:: Supplied data ::

··········

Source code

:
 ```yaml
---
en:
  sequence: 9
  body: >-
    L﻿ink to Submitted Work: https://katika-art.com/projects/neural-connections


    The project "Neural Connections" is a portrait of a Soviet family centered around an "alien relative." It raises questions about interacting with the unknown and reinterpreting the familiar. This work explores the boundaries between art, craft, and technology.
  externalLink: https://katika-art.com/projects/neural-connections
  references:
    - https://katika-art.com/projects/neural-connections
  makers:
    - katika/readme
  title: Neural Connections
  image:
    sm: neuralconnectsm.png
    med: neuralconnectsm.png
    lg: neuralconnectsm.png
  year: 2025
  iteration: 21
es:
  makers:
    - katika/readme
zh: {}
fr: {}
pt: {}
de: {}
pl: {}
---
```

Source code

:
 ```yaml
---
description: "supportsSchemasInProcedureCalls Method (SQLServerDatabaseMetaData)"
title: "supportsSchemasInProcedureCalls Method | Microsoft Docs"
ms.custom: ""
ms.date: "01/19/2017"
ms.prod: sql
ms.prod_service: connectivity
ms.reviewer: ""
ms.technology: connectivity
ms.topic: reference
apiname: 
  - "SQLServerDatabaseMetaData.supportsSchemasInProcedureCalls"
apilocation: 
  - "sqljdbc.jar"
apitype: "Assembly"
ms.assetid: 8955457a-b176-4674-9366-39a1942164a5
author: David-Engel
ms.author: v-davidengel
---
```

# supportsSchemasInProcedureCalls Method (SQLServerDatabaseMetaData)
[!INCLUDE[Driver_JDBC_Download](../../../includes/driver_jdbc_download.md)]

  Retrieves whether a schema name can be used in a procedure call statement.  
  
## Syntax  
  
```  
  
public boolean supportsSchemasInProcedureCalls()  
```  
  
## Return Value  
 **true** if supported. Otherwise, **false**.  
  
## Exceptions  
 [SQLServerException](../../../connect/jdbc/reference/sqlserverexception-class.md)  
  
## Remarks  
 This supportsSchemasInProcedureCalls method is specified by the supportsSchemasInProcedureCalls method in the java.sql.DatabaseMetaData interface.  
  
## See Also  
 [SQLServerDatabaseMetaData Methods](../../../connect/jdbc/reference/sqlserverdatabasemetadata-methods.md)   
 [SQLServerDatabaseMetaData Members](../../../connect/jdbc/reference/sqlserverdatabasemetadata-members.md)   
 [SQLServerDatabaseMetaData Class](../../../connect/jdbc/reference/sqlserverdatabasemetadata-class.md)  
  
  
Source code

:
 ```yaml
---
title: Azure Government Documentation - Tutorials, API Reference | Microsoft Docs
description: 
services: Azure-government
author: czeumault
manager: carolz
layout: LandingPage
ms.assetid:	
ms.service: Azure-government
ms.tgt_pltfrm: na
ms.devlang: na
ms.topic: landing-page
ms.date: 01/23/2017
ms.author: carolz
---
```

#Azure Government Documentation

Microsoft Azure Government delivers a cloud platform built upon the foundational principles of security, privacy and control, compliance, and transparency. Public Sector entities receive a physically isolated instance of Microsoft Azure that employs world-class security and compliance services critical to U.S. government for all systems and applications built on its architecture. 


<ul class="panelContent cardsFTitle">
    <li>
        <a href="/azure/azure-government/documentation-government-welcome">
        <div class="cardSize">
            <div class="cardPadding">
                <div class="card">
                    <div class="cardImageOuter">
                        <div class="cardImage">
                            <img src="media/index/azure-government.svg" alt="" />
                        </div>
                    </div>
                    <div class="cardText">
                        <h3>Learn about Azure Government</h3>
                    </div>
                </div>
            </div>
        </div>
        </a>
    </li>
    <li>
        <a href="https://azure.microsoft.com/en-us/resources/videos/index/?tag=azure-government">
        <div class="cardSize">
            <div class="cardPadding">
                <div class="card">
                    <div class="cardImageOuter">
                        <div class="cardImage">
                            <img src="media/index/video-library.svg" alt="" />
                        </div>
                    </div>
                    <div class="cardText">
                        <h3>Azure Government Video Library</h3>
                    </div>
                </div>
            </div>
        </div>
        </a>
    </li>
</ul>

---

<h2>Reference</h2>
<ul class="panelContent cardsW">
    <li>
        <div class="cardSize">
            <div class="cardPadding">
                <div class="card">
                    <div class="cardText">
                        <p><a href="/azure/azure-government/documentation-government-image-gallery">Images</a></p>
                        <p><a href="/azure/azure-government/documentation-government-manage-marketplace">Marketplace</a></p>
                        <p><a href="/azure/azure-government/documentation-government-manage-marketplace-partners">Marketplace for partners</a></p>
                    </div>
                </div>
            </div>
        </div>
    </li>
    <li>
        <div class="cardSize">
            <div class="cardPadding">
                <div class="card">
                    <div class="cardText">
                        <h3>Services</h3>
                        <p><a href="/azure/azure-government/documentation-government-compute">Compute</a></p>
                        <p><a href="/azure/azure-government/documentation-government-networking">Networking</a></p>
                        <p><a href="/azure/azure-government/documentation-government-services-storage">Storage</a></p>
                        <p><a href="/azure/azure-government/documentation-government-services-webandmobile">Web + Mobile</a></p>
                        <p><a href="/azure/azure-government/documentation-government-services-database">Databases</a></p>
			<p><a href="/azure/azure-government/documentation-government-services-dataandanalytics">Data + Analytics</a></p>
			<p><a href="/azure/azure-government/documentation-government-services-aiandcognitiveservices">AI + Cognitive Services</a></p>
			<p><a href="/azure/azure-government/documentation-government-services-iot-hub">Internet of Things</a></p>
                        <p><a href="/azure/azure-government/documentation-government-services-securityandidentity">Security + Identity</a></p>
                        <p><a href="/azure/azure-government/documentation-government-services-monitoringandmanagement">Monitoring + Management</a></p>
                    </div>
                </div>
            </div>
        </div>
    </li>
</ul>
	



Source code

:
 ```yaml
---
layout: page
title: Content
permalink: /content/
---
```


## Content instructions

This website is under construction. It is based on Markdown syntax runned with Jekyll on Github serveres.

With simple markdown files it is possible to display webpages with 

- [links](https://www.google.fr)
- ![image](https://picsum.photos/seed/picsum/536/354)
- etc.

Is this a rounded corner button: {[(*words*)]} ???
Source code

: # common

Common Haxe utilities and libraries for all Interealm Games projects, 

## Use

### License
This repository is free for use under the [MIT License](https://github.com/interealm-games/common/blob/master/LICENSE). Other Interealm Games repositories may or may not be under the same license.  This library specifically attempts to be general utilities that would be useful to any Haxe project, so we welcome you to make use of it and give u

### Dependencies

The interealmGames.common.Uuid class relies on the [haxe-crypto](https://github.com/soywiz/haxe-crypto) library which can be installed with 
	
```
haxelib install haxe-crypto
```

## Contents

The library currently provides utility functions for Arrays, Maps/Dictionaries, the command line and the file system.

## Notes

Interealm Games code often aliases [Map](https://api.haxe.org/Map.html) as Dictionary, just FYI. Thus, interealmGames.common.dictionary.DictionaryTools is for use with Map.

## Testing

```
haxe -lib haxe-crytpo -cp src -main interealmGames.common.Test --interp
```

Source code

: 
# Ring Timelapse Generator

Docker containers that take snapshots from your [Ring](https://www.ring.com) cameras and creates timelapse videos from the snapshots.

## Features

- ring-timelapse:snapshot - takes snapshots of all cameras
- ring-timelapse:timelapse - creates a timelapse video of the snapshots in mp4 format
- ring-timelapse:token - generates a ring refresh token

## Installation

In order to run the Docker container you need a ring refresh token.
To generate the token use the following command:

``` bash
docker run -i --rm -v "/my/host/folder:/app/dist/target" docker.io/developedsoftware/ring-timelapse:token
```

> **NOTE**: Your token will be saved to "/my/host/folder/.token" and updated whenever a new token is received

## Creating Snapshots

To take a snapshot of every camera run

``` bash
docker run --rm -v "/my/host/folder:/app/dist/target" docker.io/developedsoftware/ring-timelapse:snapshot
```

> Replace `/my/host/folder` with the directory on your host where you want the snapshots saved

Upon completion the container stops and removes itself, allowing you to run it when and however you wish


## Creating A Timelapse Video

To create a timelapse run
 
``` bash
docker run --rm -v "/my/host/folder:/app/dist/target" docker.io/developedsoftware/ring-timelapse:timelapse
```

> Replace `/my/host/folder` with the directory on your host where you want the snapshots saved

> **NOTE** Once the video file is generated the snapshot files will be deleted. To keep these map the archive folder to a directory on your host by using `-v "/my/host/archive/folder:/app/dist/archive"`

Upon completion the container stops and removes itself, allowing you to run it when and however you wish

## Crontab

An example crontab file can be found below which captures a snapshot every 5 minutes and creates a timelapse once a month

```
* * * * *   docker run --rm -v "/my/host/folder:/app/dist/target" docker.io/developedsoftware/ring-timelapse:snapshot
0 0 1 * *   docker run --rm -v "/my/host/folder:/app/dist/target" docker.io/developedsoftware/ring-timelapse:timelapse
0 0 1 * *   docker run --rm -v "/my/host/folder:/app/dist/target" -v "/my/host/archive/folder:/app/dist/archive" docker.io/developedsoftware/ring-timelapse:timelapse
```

··········

:: Action item ::
Tell me how many lines in the data include "technology", giving only the number.

:: Result of this exercise ::
2